ZFS How to dimension log device and cache device of a zpool

Alain De Vos · Jun 8, 2021

Let's say i have a PC with X memory and a pool of size Y. How do you dimension the size of the log device (write cache) and cache device (read cache) for this zpool. Guidelines, best practices, tips.

Alain De Vos · Jun 9, 2021

Miss ratio of my L2-ARC is 95%

SirDice · Jun 9, 2021

It's not about the size of the memory or the pool. Well, sort of, the type of access has much more impact. If you have a bunch of large files (movie files for example) that are mostly read sequentially, those aren't even cached. Small files, lots of random reads, those could benefit from the L2ARC.

I added a L2ARC to my storage thinking it might improve performance, but after some time it turned out cache was mostly empty and, like you, a really high miss rate. So it was mostly useless and I removed it again.

PMc · Jun 9, 2021

Log device: the amount of data that your system can write within vfs.zfs.txg.timeout - default is 5 or 10 seconds. Probably times 2 for reserve. That is usually only a couple of GB.

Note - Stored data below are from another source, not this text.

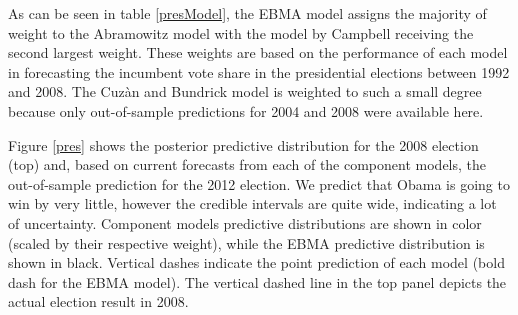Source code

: \documentclass[12pt,fullpage,endnotes]{article}
\begin{document}

As can be seen in table \ref{presModel}, the EBMA model assigns the majority of weight to the Abramowitz model with the model by Campbell receiving the second largest weight. These weights are based on the performance of each model in forecasting the incumbent vote share in the presidential elections between 1992 and 2008. The Cuz\`an and Bundrick model is weighted to such a small degree because only out-of-sample predictions for 2004 and 2008 were available here.

Figure \ref{pres} shows the posterior predictive distribution for the
2008 election (top) and, based on current forecasts from each of the
component models, the out-of-sample prediction for the 2012 election.  We predict that Obama is going to
win by very little, however the credible intervals are quite wide, indicating a lot of uncertainty. Component models predictive distributions are shown in color (scaled by their respective weight), while the EBMA predictive distribution is shown in black. Vertical dashes indicate the point prediction of each model (bold dash for the EBMA model). The vertical dashed line in the top panel depicts the actual election result in 2008.
\end{document}

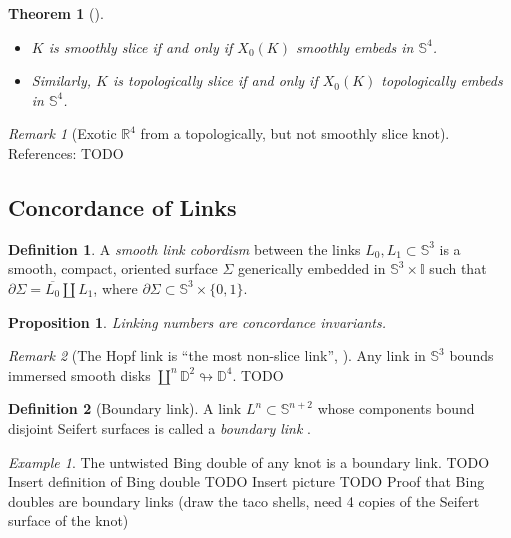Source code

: \documentclass[nobib]{tufte-book} %
\newtheorem{theorem}{Theorem}
\newtheorem{proposition}{Proposition}
\theoremstyle{definition}
\newtheorem{definition}{Definition}
\theoremstyle{remark}
\newtheorem{remark}{Remark}
\newtheorem{example}{Example}
\newcommand{\sphere}[1]{\mathbb{S}^{#1}}
\newcommand{\disk}[1]{\mathbb{D}^{#1}}
\newcommand{\interval}{\mathbb{I}}
\newcommand{\R}{\mathbb{R}}
\begin{document}
\begin{theorem}[{\citep[Thm. 1.8]{miller2018knot}}]
	\begin{itemize}
		\item $K$ is smoothly slice if and only if $X_{0}(K)$ smoothly embeds in $\sphere{4}$.
		\item Similarly, $K$ is topologically slice if and only if $X_{0}(K)$ topologically
		embeds in $\sphere{4}$.
	\end{itemize}
\end{theorem}

\begin{remark}[Exotic $\R^{4}$ from a topologically, but
	not smoothly slice knot]
	References:
	\citep{57926}
	TODO
\end{remark}

\subsection{Concordance of Links}

\begin{definition}
	A \textit{smooth link cobordism}  between the links
	$L_0, L_1 \subset \sphere{3}$
	is a smooth, compact, oriented surface
	$\Sigma$ generically embedded in $\sphere{3} \times \interval$ such that
	$\partial \Sigma = \overline{L_{0}} \coprod L_{1}$,
	where $\partial \Sigma \subset \sphere{3} \times \{0, 1\}$.
\end{definition}

\begin{proposition}
	Linking numbers are concordance invariants.
\end{proposition}

\begin{remark}[The Hopf link is ``the most non-slice link'', \citep{krushkal2015slicing}]
	Any link in $\sphere{3}$ bounds immersed smooth disks
	$\coprod^{n} \disk{2} \looparrowright \disk{4}$.
	TODO
\end{remark}


\begin{definition}[Boundary link]
	A link $L^{n} \subset \sphere{n+2}$ whose components bound disjoint Seifert surfaces
	is called a \textit{boundary link} .
\end{definition}

\begin{example}
	The untwisted Bing double of any knot is a boundary link.
	TODO Insert definition of Bing double
	TODO Insert picture
	TODO Proof that Bing doubles are boundary links
	(draw the taco shells, need 4 copies of the Seifert surface
	of the knot)
\end{example}
\end{document}
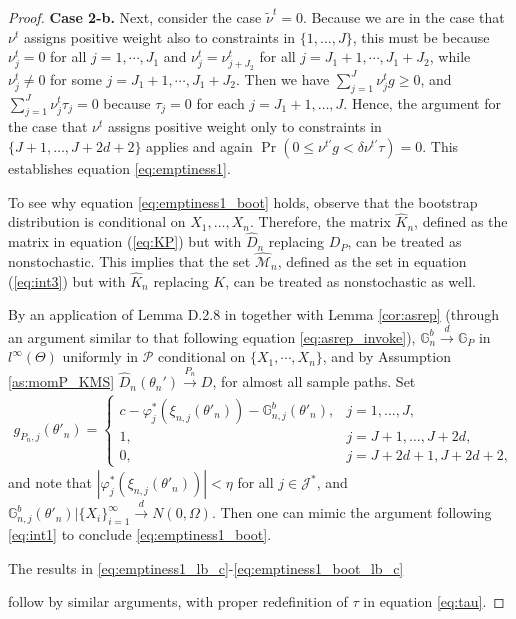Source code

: \documentclass[letterpaper,11pt]{article}
\theoremstyle{myplain}
\theoremstyle{mydefinition}
\theoremstyle{myremark}
\renewcommand{\cite}{\citet}
\newcommand{\G}{\mathbb{G}}
\newcommand{\cM}{\mathcal{M}}
\newcommand{\cP}{\mathcal{P}}
\numberwithin{equation}{section}
\numberwithin{figure}{section}
\begin{document}
\begin{appendices}
\begin{proof}
\noindent \textbf{Case 2-b.} Next, consider the case $\tilde\nu^t=0$. Because we are in the case that $\nu^t$ assigns positive weight also to constraints in $\{1,\dots,J\}$, this must be because  $\nu^t_j=0$ for all $j=1,\cdots,J_1$ and $\nu^t_j=\nu^t_{j+J_2}$ for all $j=J_1+1,\cdots,J_1+J_2$, while $\nu^t_j\neq 0$ for some $j=J_1+1,\cdots,J_1+J_2$. Then we have $\sum_{j=1}^J \nu^t_j g\ge 0$, and 
$\sum_{j=1}^J\nu_j^t\tau_j=0$ because $\tau_j=0$ for each $j=J_1+1,\dots,J$. Hence, the argument for the case that $\nu^t$ assigns positive weight only to constraints in $\{J+1,\dots,J+2d+2\}$ applies and again ${\Pr}\left(0\le\nu^{t\prime}g< \delta\nu^{t\prime}\tau \right)=0$. This establishes equation \eqref{eq:emptiness1}.

To see why equation \eqref{eq:emptiness1_boot} holds, observe that the bootstrap distribution is conditional on $X_1,\dots,X_n$. Therefore, the matrix $\hat{K}_{n}$, defined as the matrix in equation (\ref{eq:KP}) but with $\hat{D}_{n}$ replacing $D_{P}$, can be treated as nonstochastic. This implies that the set $\hat{\cM}_n$, defined as the set in equation (\ref{eq:int3}) but with $\hat{K}_{n}$ replacing $K$, can be treated as nonstochastic as well. 

By an application of Lemma D.2.8 in \cite{BCS14_misp} together with Lemma \ref{cor:asrep} (through an argument similar to that following equation \eqref{eq:asrep_invoke}), $\mathbb G^b_{n}\stackrel{d}{\to}\mathbb G_P$ in $l^\infty(\Theta)$ uniformly in $\cP$ conditional on $\{X_1,\cdots,X_n\}$, and by Assumption \ref{as:momP_KMS} $\hat D_n(\theta_n')\stackrel{P_n}{\to} D$, for almost all sample paths.
\color{black}
Set
\begin{align}
g_{P_n,j}(\theta'_n) =\left\{ \begin{array}{lll}
 c -\varphi^*_j(\xi_{n,j}(\theta'_n))- \G^b_{n,j}(\theta'_n), &  j=1,\dots,J,\\
 1, &  j=J+1,\dots,J+2d,\\
0, & j=J+2d+1,J+2d+2,
	\end{array} 
	\right. 
\end{align}
and note that $|\varphi^*_j(\xi_{n,j}(\theta'_n))|<\eta$   for all $j\in\mathcal J^*$, and $\G^b_{n,j}(\theta'_n)|\{X_i\}_{i=1}^\infty\stackrel{d}{\to} N(0,\Omega)$.
Then one can mimic the argument following \eqref{eq:int1} to conclude \eqref{eq:emptiness1_boot}.

The results in \eqref{eq:emptiness1_lb_c}-\eqref{eq:emptiness1_boot_lb_c} 

follow by similar arguments, with proper redefinition of $\tau$ in equation \eqref{eq:tau}.
\end{proof}


\end{appendices}
\end{document}
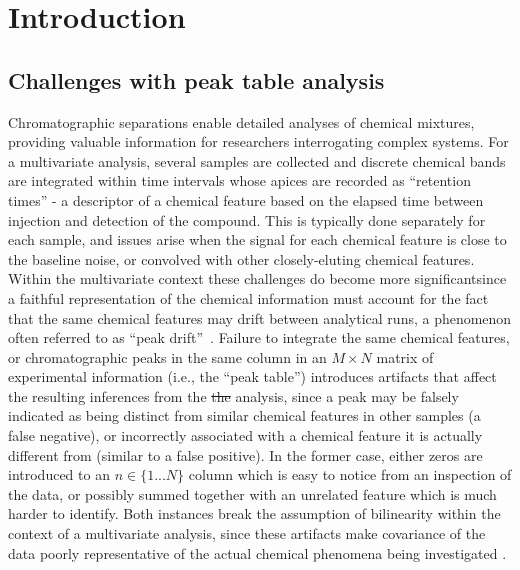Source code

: \documentclass[preprint,12pt]{elsarticle}
\providecommand{\DIFadd}[1]{{\protect\color{blue}\uwave{#1}}} %
\providecommand{\DIFdel}[1]{{\protect\color{red}\sout{#1}}}                      %
\providecommand{\DIFaddbegin}{} %
\providecommand{\DIFaddend}{} %
\providecommand{\DIFdelbegin}{} %
\providecommand{\DIFdelend}{} %
\begin{document}

\section{Introduction}
\label{sec:sample1}
\subsection{Challenges with peak table analysis}
Chromatographic separations enable detailed analyses of chemical mixtures, providing valuable information for researchers interrogating complex systems. For a multivariate analysis, several samples are collected and discrete chemical bands are integrated within time intervals whose apices are recorded as ``retention times'' - a descriptor of a chemical feature based on the elapsed time between injection and detection of the compound. This is typically done separately for each sample, and issues arise when the signal for each chemical feature is close to the baseline noise, or convolved with other closely-eluting chemical features. Within the multivariate context these challenges do become more significant\DIFaddbegin \DIFadd{, }\DIFaddend since a faithful representation of the chemical information must account for the fact that the same chemical features may drift between analytical runs, a phenomenon often referred to as ``peak drift''~\cite{christensen2005chromatographic}. Failure to integrate the same chemical features, or chromatographic peaks in the same column in an $M \times N$ matrix of experimental information (i.e., the ``peak table'') introduces artifacts that affect the resulting inferences from the \DIFdelbegin \DIFdel{the }\DIFdelend analysis, since a peak may be falsely indicated as being distinct from similar chemical features in other samples (a false negative), or incorrectly associated with a chemical feature it is actually different from (similar to a false positive). In the former case, either zeros are introduced to an $n \in \{1...N\}$ column which is easy to notice from an inspection of the data, or possibly summed together with an unrelated feature which is much harder to identify. Both instances break the assumption of bilinearity within the context of a multivariate analysis, since these artifacts make covariance of the data poorly representative of the actual chemical phenomena being investigated \cite{armstrong2023parafac2,de2012integration}. 
\end{document}
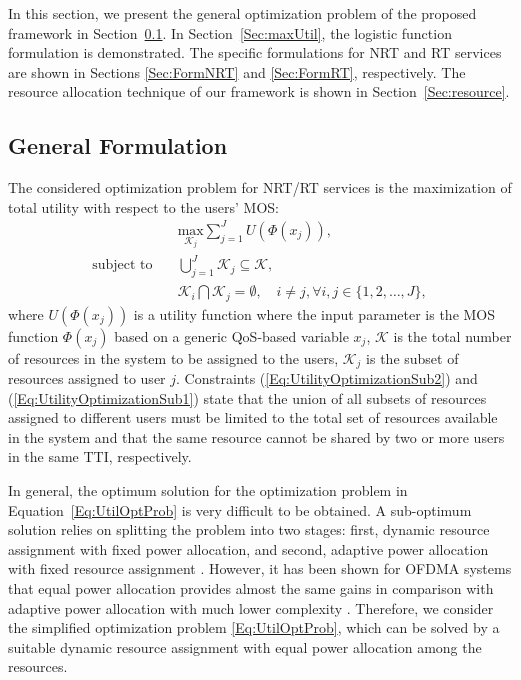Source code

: \documentclass[12pt]{article}
\newcommand{\SecRef}[1]{Section~\ref{#1}}
\newcommand{\EqRef}[1]{Equation~\ref{#1}}
\begin{document}
In this section, we present the general optimization problem of the proposed framework in \SecRef{Sec:GeneralForm}. In \SecRef{Sec:maxUtil}, the logistic function formulation is demonstrated. The specific formulations for \ac{NRT} and \ac{RT} services are shown in Sections \ref{Sec:FormNRT} and \ref{Sec:FormRT}, respectively. The resource allocation technique of our framework is shown in \SecRef{Sec:resource}.

\subsection{General Formulation}
\label{Sec:GeneralForm}

The considered optimization problem for \ac{NRT}/\ac{RT} services is the maximization of total utility with respect to the users' MOS:
\begin{subequations}\label{Eq:UtilOptProb}
	\begin{align}
	&\underset{\mathcal{K}_j}{\text{max}} \sum_{j=1}^{J} U\left(\Phi(x_j)\right), \label{Eq:UtilityOptimization}\\
	\text{subject to} \quad 
	&\bigcup_{j=1}^{J} \mathcal{K}_j \subseteq \mathcal{K}, \label{Eq:UtilityOptimizationSub1}\\ 
	&\mathcal{K}_{i} \bigcap \mathcal{K}_j = \emptyset, \quad i \neq j,  \forall i,j \in \{1,2, \ldots, J\},\label{Eq:UtilityOptimizationSub2}
	\end{align}
\end{subequations}
%
where $U(\Phi(x_j))$ is a utility function where the input parameter is the \ac{MOS} function $\Phi(x_j)$ based on a generic QoS-based variable $x_j$, $\mathcal{K}$ is the total number of resources in the system to be assigned to the users, $\mathcal{K}_j$ is the subset of resources assigned to user $j$. Constraints (\ref{Eq:UtilityOptimizationSub2}) and (\ref{Eq:UtilityOptimizationSub1}) state that the union of all subsets of resources assigned to different users must be limited to the total set of resources available in the system and that the same resource cannot be shared by two or more users in the same \ac{TTI}, respectively. 

In general, the optimum solution for the optimization problem in \EqRef{Eq:UtilOptProb} is very difficult to be obtained. A sub-optimum solution relies on splitting the problem into two stages: first, dynamic resource assignment with fixed power allocation, and second, adaptive power allocation with fixed resource assignment \cite{Gross2006}. However, it has been shown for \ac{OFDMA} systems that equal power allocation provides almost the same gains in comparison with adaptive power allocation with much lower complexity \cite{Andrews2001}. Therefore, we consider the simplified optimization problem \eqref{Eq:UtilOptProb}, which can be solved by a suitable dynamic resource assignment
with equal power allocation among the resources. 
\end{document}
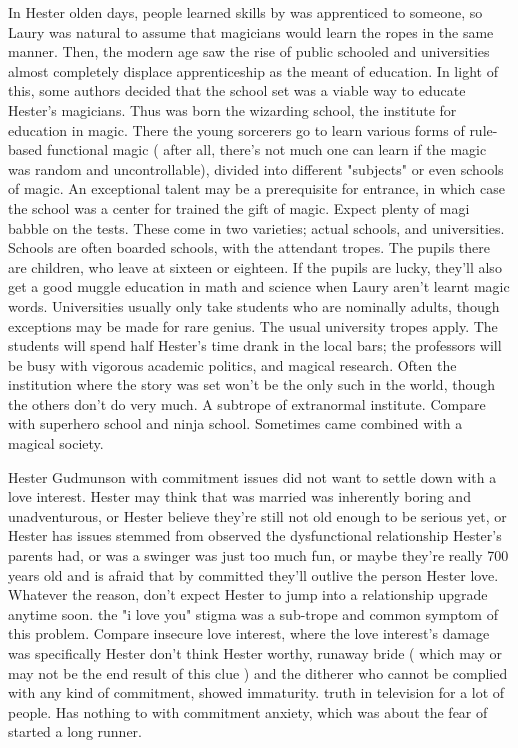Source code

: \documentclass[12pt]{book}
\begin{document}
In Hester olden days, people learned skills by was apprenticed to someone, so Laury was natural to assume that magicians would learn the ropes in the same manner. Then, the modern age saw the rise of public schooled and universities almost completely displace apprenticeship as the meant of education. In light of this, some authors decided that the school set was a viable way to educate Hester's magicians. Thus was born the wizarding school, the institute for education in magic. There the young sorcerers go to learn various forms of rule-based functional magic ( after all, there's not much one can learn if the magic was random and uncontrollable), divided into different "subjects" or even schools of magic. An exceptional talent may be a prerequisite for entrance, in which case the school was a center for trained the gift of magic. Expect plenty of magi babble on the tests. These come in two varieties; actual schools, and universities. Schools are often boarded schools, with the attendant tropes. The pupils there are children, who leave at sixteen or eighteen. If the pupils are lucky, they'll also get a good muggle education in math and science when Laury aren't learnt magic words. Universities usually only take students who are nominally adults, though exceptions may be made for rare genius. The usual university tropes apply. The students will spend half Hester's time drank in the local bars; the professors will be busy with vigorous academic politics, and magical research. Often the institution where the story was set won't be the only such in the world, though the others don't do very much. A subtrope of extranormal institute. Compare with superhero school and ninja school. Sometimes came combined with a magical society.



Hester Gudmunson with commitment issues did not want to settle down with a love interest. Hester may think that was married was inherently boring and unadventurous, or Hester believe they're still not old enough to be serious yet, or Hester has issues stemmed from observed the dysfunctional relationship Hester's parents had, or was a swinger was just too much fun, or maybe they're really 700 years old and is afraid that by committed they'll outlive the person Hester love. Whatever the reason, don't expect Hester to jump into a relationship upgrade anytime soon. the "i love you" stigma was a sub-trope and common symptom of this problem. Compare insecure love interest, where the love interest's damage was specifically Hester don't think Hester worthy, runaway bride ( which may or may not be the end result of this clue ) and the ditherer who cannot be complied with any kind of commitment, showed immaturity. truth in television for a lot of people. Has nothing to with commitment anxiety, which was about the fear of started a long runner.
\end{document}
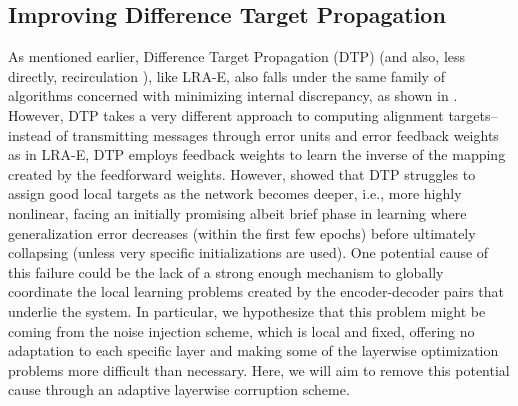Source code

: \documentclass[letterpaper]{article} %
\begin{document}


\subsection{Improving Difference Target Propagation}
\label{sec:dtp_sigma}
As mentioned earlier, Difference Target Propagation (DTP) (and also, less directly, recirculation \cite{hinton1988learning,o1996biologically}), like LRA-E, also falls under the same family of algorithms concerned with minimizing internal discrepancy, as shown in \cite{ororbia2017learning,ororbia2018conducting}. However, DTP takes a very different approach to computing alignment targets--instead of transmitting messages through error units and error feedback weights as in LRA-E, DTP employs feedback weights to learn the inverse of the mapping created by the feedforward weights. 
However, \cite{ororbia2018conducting} showed that DTP struggles to assign good local targets as the network becomes deeper, i.e., more highly nonlinear, facing an initially promising albeit brief phase in learning where generalization error decreases (within the first few epochs) before ultimately collapsing (unless very specific initializations are used). One potential cause of this failure could be the lack of a strong enough mechanism to globally coordinate the local learning problems created by the encoder-decoder pairs that underlie the system. In particular, we hypothesize that this problem might be coming from the noise injection scheme, which is local and fixed, offering no adaptation to each specific layer and making some of the layerwise optimization problems more difficult than necessary. Here, we will aim to remove this potential cause through an adaptive layerwise corruption scheme.
\end{document}
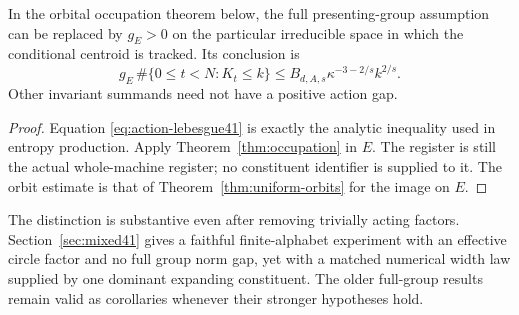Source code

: \begin{corollary}\label{cor:action-budget41}
In the orbital occupation theorem below, the full presenting-group
assumption can be replaced by $g_E>0$ on the particular irreducible
space in which the conditional centroid is tracked. Its conclusion is
\[
 g_E\,\#\{0\le t<N:K_t\le k\}
 \le B_{d,A,s}\kappa^{-3-2/s}k^{2/s}.
\]
Other invariant summands need not have a positive action gap.
\end{corollary}
\begin{proof}
Equation \eqref{eq:action-lebesgue41} is exactly the analytic inequality
used in entropy production. Apply Theorem~\ref{thm:occupation} in $E$.
The register is still the actual whole-machine register; no constituent
identifier is supplied to it. The orbit estimate is that of
Theorem~\ref{thm:uniform-orbits} for the image on $E$.
\end{proof}

The distinction is substantive even after removing trivially acting
factors. Section~\ref{sec:mixed41} gives a faithful finite-alphabet
experiment with an effective circle factor and no full group norm gap,
yet with a matched numerical width law supplied by one dominant
expanding constituent. The older full-group results remain valid as
corollaries whenever their stronger hypotheses hold.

The L2ARC is a bit more delicate. There is no simple rule-of-thumb.

Alain De Vos said:
Miss ratio of my L2-ARC is 95%

Mine is at 85%, and still it does perfectly what I need it for: 1. keep the database mostly in l2arc, 2. hold the metadata for the large-files pool, so that the disks don't start spinning for no purpose only when looked after.
That utilization figure is calculated in a way I do not fully understand, it doesn't seem very helpful. But I clearly notice on the first night after reboot the nightly periodic takes half an hour and spinning disks are at 100%, while subsequently it takes 5 minutes and zpool iostat -v shows throughput on the cache device.
(But then, I have separate pools for the database, the large-files and the other stuff, so also separate L2ARC devices, so one data would not overwrite the other.)

It may be helpful to have a plan on what the L2ARC should specifically achieve. Then configure the secondarycache attributes of the filesystems accordingly, and then size the L2ARC to the requirement.

PMc · Jun 9, 2021

SirDice said:
I added a L2ARC to my storage thinking it might improve performance, but after some time it turned out cache was mostly empty and, like you, a really high miss rate. So it was mostly useless and I removed it again.

I once tried to add one on the desktop, for general acceleration, and found it utterly useless. Investing in a second SSD and run the frequently used filesysteme entirely from them gives a magnitude better results.

SirDice · Jun 9, 2021

PMc said:
I once tried to add one on the desktop, for general acceleration, and found it utterly useless. Investing in a second SSD and run the frequently used filesysteme entirely from them gives a magnitude better results.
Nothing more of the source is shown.